> [Instructions to follow] Restate each entry exactly, without pictures.

*** Provided data ***

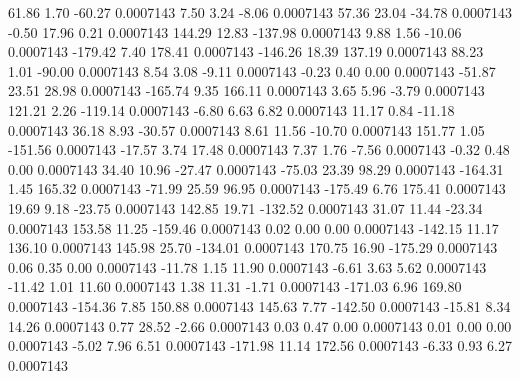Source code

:        61.86        1.70      -60.27     0.0007143
        7.50        3.24       -8.06     0.0007143
       57.36       23.04      -34.78     0.0007143
       -0.50       17.96        0.21     0.0007143
      144.29       12.83     -137.98     0.0007143
        9.88        1.56      -10.06     0.0007143
     -179.42        7.40      178.41     0.0007143
     -146.26       18.39      137.19     0.0007143
       88.23        1.01      -90.00     0.0007143
        8.54        3.08       -9.11     0.0007143
       -0.23        0.40        0.00     0.0007143
      -51.87       23.51       28.98     0.0007143
     -165.74        9.35      166.11     0.0007143
        3.65        5.96       -3.79     0.0007143
      121.21        2.26     -119.14     0.0007143
       -6.80        6.63        6.82     0.0007143
       11.17        0.84      -11.18     0.0007143
       36.18        8.93      -30.57     0.0007143
        8.61       11.56      -10.70     0.0007143
      151.77        1.05     -151.56     0.0007143
      -17.57        3.74       17.48     0.0007143
        7.37        1.76       -7.56     0.0007143
       -0.32        0.48        0.00     0.0007143
       34.40       10.96      -27.47     0.0007143
      -75.03       23.39       98.29     0.0007143
     -164.31        1.45      165.32     0.0007143
      -71.99       25.59       96.95     0.0007143
     -175.49        6.76      175.41     0.0007143
       19.69        9.18      -23.75     0.0007143
      142.85       19.71     -132.52     0.0007143
       31.07       11.44      -23.34     0.0007143
      153.58       11.25     -159.46     0.0007143
        0.02        0.00        0.00     0.0007143
     -142.15       11.17      136.10     0.0007143
      145.98       25.70     -134.01     0.0007143
      170.75       16.90     -175.29     0.0007143
        0.06        0.35        0.00     0.0007143
      -11.78        1.15       11.90     0.0007143
       -6.61        3.63        5.62     0.0007143
      -11.42        1.01       11.60     0.0007143
        1.38       11.31       -1.71     0.0007143
     -171.03        6.96      169.80     0.0007143
     -154.36        7.85      150.88     0.0007143
      145.63        7.77     -142.50     0.0007143
      -15.81        8.34       14.26     0.0007143
        0.77       28.52       -2.66     0.0007143
        0.03        0.47        0.00     0.0007143
        0.01        0.00        0.00     0.0007143
       -5.02        7.96        6.51     0.0007143
     -171.98       11.14      172.56     0.0007143
       -6.33        0.93        6.27     0.0007143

*** End of Provided data ***

> [Reply]
Source code

:        61.86        1.70      -60.27     0.0007143
        7.50        3.24       -8.06     0.0007143
       57.36       23.04      -34.78     0.0007143
       -0.50       17.96        0.21     0.0007143
      144.29       12.83     -137.98     0.0007143
        9.88        1.56      -10.06     0.0007143
     -179.42        7.40      178.41     0.0007143
     -146.26       18.39      137.19     0.0007143
       88.23        1.01      -90.00     0.0007143
        8.54        3.08       -9.11     0.0007143
       -0.23        0.40        0.00     0.0007143
      -51.87       23.51       28.98     0.0007143
     -165.74        9.35      166.11     0.0007143
        3.65        5.96       -3.79     0.0007143
      121.21        2.26     -119.14     0.0007143
       -6.80        6.63        6.82     0.0007143
       11.17        0.84      -11.18     0.0007143
       36.18        8.93      -30.57     0.0007143
        8.61       11.56      -10.70     0.0007143
      151.77        1.05     -151.56     0.0007143
      -17.57        3.74       17.48     0.0007143
        7.37        1.76       -7.56     0.0007143
       -0.32        0.48        0.00     0.0007143
       34.40       10.96      -27.47     0.0007143
      -75.03       23.39       98.29     0.0007143
     -164.31        1.45      165.32     0.0007143
      -71.99       25.59       96.95     0.0007143
     -175.49        6.76      175.41     0.0007143
       19.69        9.18      -23.75     0.0007143
      142.85       19.71     -132.52     0.0007143
       31.07       11.44      -23.34     0.0007143
      153.58       11.25     -159.46     0.0007143
        0.02        0.00        0.00     0.0007143
     -142.15       11.17      136.10     0.0007143
      145.98       25.70     -134.01     0.0007143
      170.75       16.90     -175.29     0.0007143
        0.06        0.35        0.00     0.0007143
      -11.78        1.15       11.90     0.0007143
       -6.61        3.63        5.62     0.0007143
      -11.42        1.01       11.60     0.0007143
        1.38       11.31       -1.71     0.0007143
     -171.03        6.96      169.80     0.0007143
     -154.36        7.85      150.88     0.0007143
      145.63        7.77     -142.50     0.0007143
      -15.81        8.34       14.26     0.0007143
        0.77       28.52       -2.66     0.0007143
        0.03        0.47        0.00     0.0007143
        0.01        0.00        0.00     0.0007143
       -5.02        7.96        6.51     0.0007143
     -171.98       11.14      172.56     0.0007143
       -6.33        0.93        6.27     0.0007143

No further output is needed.